__TASK PROMPT__
Extract from the entries below, exactly as given, only the lines from the line containing "##### Operationalizing the Adjudications" to the line containing "though Marxist class", both lines included.

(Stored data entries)

= Beginning of Section =

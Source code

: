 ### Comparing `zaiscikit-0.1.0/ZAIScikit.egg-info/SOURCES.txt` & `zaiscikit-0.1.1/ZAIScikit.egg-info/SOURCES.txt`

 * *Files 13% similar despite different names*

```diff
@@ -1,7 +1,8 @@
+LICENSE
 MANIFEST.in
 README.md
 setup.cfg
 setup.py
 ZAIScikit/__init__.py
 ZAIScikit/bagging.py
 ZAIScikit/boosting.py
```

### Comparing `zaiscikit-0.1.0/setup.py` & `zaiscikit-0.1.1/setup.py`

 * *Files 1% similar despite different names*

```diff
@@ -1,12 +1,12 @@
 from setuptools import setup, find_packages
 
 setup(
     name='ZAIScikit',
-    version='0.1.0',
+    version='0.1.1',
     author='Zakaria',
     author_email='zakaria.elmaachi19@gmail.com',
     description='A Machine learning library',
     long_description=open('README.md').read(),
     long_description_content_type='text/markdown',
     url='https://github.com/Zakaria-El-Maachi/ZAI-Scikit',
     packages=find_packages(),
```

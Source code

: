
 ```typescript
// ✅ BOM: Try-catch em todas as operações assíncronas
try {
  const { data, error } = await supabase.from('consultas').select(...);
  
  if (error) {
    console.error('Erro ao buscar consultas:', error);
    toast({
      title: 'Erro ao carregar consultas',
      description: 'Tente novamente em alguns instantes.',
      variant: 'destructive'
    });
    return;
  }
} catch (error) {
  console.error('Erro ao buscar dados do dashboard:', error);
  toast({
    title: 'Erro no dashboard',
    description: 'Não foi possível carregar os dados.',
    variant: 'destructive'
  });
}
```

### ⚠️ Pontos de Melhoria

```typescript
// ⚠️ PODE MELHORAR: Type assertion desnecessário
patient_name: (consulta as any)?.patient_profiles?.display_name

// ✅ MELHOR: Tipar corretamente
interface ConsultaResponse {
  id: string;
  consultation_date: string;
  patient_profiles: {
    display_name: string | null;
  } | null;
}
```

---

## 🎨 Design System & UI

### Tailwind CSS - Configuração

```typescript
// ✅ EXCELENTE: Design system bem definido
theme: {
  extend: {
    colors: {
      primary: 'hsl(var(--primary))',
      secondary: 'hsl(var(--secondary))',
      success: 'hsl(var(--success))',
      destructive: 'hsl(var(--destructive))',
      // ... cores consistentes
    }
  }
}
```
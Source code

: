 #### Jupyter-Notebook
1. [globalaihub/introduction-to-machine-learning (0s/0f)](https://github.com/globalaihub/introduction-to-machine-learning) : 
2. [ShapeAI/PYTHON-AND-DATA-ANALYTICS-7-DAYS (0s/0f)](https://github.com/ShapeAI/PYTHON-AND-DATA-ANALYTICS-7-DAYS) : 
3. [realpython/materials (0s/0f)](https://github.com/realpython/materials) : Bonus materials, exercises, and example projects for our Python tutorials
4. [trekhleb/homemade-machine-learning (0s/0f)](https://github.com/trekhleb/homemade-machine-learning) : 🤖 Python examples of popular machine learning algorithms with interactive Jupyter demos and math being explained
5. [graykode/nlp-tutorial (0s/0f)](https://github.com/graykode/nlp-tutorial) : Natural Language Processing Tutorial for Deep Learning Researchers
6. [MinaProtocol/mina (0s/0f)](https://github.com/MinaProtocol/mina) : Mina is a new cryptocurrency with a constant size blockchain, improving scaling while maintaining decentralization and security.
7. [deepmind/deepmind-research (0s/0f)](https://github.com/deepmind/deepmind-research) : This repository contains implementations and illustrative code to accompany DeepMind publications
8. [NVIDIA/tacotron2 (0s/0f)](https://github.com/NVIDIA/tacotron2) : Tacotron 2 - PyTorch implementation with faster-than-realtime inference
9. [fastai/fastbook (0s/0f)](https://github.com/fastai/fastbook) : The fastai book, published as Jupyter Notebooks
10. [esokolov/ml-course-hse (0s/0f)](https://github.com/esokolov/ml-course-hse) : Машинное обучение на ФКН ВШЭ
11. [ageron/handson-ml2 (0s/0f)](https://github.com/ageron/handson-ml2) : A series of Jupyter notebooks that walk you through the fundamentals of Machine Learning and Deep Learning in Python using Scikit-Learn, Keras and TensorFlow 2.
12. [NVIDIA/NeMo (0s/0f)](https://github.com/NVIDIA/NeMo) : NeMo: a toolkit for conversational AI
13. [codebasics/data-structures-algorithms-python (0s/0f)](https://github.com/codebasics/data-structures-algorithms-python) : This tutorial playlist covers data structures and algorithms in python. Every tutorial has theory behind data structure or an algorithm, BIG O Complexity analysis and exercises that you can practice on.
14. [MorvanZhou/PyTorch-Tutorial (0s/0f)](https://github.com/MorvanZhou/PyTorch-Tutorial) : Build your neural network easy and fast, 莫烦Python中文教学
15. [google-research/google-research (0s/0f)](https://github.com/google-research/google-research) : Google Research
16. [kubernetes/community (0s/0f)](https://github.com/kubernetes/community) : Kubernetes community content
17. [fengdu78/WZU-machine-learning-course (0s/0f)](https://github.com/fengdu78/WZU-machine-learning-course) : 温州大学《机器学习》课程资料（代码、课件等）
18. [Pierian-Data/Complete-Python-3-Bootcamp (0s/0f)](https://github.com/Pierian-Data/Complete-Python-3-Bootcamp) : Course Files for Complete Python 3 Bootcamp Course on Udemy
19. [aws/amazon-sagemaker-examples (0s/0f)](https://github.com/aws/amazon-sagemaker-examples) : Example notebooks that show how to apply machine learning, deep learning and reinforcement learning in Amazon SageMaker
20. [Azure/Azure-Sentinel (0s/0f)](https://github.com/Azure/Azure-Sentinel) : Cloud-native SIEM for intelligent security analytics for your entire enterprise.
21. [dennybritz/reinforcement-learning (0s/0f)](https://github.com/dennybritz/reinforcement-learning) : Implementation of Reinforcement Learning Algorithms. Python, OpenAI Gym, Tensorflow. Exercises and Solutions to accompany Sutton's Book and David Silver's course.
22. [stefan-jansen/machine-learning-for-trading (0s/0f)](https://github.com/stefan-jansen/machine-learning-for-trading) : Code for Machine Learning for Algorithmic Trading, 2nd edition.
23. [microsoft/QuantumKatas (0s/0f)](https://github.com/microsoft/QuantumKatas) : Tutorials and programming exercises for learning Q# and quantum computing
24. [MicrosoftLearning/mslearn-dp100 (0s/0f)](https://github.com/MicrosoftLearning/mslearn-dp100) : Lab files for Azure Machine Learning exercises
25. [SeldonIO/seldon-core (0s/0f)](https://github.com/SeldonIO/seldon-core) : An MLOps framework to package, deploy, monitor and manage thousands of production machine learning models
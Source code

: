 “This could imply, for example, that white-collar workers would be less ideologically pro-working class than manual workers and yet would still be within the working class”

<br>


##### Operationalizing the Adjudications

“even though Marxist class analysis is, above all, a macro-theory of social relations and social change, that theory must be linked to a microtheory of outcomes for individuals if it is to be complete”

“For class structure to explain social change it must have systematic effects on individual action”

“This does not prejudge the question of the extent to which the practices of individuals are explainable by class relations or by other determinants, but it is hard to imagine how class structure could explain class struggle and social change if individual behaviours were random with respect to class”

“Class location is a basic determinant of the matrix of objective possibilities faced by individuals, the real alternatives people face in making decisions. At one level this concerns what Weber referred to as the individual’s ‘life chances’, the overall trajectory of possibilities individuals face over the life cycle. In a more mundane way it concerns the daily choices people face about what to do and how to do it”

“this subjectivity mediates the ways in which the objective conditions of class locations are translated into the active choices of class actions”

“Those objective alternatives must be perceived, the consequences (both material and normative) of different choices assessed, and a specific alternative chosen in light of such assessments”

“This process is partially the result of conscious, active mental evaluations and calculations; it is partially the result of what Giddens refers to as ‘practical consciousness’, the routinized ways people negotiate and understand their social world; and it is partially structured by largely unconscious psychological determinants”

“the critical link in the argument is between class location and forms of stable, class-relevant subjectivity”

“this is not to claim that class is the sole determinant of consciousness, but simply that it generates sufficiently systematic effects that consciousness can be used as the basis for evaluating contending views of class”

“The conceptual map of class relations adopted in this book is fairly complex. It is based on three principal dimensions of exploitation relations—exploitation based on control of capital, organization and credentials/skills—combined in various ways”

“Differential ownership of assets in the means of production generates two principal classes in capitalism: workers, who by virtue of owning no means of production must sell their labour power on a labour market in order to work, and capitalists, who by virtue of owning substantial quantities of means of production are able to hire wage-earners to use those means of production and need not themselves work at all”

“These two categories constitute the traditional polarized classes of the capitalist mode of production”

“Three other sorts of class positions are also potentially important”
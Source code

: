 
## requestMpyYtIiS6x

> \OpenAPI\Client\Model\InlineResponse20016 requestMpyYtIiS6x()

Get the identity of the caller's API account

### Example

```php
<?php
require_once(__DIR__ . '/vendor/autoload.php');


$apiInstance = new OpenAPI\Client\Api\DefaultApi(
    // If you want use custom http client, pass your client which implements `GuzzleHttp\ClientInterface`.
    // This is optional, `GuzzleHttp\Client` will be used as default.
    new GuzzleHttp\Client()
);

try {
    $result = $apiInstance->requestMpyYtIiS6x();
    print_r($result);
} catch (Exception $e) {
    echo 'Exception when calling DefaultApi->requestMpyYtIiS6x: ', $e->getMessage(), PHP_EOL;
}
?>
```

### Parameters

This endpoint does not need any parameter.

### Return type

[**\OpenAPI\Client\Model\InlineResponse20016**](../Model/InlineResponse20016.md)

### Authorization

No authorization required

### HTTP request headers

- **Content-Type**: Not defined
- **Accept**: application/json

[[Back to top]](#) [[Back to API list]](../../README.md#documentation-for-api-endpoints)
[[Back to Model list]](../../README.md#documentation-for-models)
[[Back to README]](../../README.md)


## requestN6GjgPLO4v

= End of Section =

__COMPLETED TASK__
##### Operationalizing the Adjudications

“even though Marxist class analysis is, above all, a macro-theory of social relations and social change, that theory must be linked to a microtheory of outcomes for individuals if it is to be complete”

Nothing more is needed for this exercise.